Collected data:

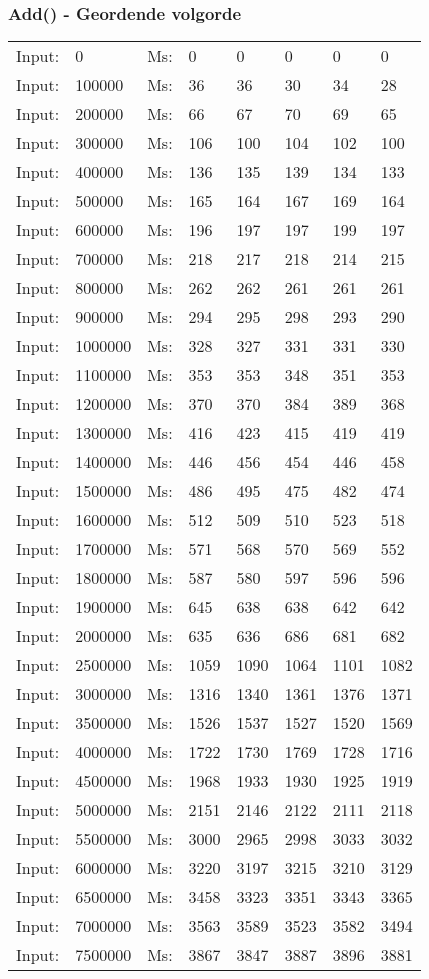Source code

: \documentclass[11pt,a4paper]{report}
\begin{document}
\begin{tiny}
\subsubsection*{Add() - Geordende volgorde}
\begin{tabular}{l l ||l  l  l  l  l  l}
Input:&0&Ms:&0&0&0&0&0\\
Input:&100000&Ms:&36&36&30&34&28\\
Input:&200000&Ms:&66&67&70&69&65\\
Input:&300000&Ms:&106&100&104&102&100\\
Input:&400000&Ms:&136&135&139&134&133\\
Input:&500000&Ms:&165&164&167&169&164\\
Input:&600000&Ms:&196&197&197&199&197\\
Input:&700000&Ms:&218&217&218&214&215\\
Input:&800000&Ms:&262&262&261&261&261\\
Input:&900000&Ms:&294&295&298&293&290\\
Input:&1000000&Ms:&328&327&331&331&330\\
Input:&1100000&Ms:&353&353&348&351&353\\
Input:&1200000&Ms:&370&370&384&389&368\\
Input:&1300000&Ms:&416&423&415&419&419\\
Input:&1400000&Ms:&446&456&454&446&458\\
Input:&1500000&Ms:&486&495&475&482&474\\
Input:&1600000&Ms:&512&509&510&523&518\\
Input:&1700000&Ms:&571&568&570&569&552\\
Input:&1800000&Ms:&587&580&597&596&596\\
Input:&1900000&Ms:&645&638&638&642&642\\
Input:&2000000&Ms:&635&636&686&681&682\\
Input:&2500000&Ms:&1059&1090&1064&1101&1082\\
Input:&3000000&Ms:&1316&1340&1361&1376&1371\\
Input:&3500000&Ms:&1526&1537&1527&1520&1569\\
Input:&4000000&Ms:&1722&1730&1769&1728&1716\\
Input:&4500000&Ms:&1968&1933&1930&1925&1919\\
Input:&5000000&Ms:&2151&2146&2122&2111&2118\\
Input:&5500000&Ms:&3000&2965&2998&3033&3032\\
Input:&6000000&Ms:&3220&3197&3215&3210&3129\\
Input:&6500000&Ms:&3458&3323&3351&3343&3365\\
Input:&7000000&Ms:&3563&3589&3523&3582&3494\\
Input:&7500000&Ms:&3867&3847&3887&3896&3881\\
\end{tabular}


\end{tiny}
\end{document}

**Problem requirements**
Each entry should be repeated exactly as it appears; the pictures stay out.

**Response area**
Source code

: \documentclass[11pt,a4paper]{report}
\begin{document}
\begin{tiny}
\subsubsection*{Add() - Geordende volgorde}
\begin{tabular}{l l ||l  l  l  l  l  l}
Input:&0&Ms:&0&0&0&0&0\\
Input:&100000&Ms:&36&36&30&34&28\\
Input:&200000&Ms:&66&67&70&69&65\\
Input:&300000&Ms:&106&100&104&102&100\\
Input:&400000&Ms:&136&135&139&134&133\\
Input:&500000&Ms:&165&164&167&169&164\\
Input:&600000&Ms:&196&197&197&199&197\\
Input:&700000&Ms:&218&217&218&214&215\\
Input:&800000&Ms:&262&262&261&261&261\\
Input:&900000&Ms:&294&295&298&293&290\\
Input:&1000000&Ms:&328&327&331&331&330\\
Input:&1100000&Ms:&353&353&348&351&353\\
Input:&1200000&Ms:&370&370&384&389&368\\
Input:&1300000&Ms:&416&423&415&419&419\\
Input:&1400000&Ms:&446&456&454&446&458\\
Input:&1500000&Ms:&486&495&475&482&474\\
Input:&1600000&Ms:&512&509&510&523&518\\
Input:&1700000&Ms:&571&568&570&569&552\\
Input:&1800000&Ms:&587&580&597&596&596\\
Input:&1900000&Ms:&645&638&638&642&642\\
Input:&2000000&Ms:&635&636&686&681&682\\
Input:&2500000&Ms:&1059&1090&1064&1101&1082\\
Input:&3000000&Ms:&1316&1340&1361&1376&1371\\
Input:&3500000&Ms:&1526&1537&1527&1520&1569\\
Input:&4000000&Ms:&1722&1730&1769&1728&1716\\
Input:&4500000&Ms:&1968&1933&1930&1925&1919\\
Input:&5000000&Ms:&2151&2146&2122&2111&2118\\
Input:&5500000&Ms:&3000&2965&2998&3033&3032\\
Input:&6000000&Ms:&3220&3197&3215&3210&3129\\
Input:&6500000&Ms:&3458&3323&3351&3343&3365\\
Input:&7000000&Ms:&3563&3589&3523&3582&3494\\
Input:&7500000&Ms:&3867&3847&3887&3896&3881\\
\end{tabular}


\end{tiny}
\end{document}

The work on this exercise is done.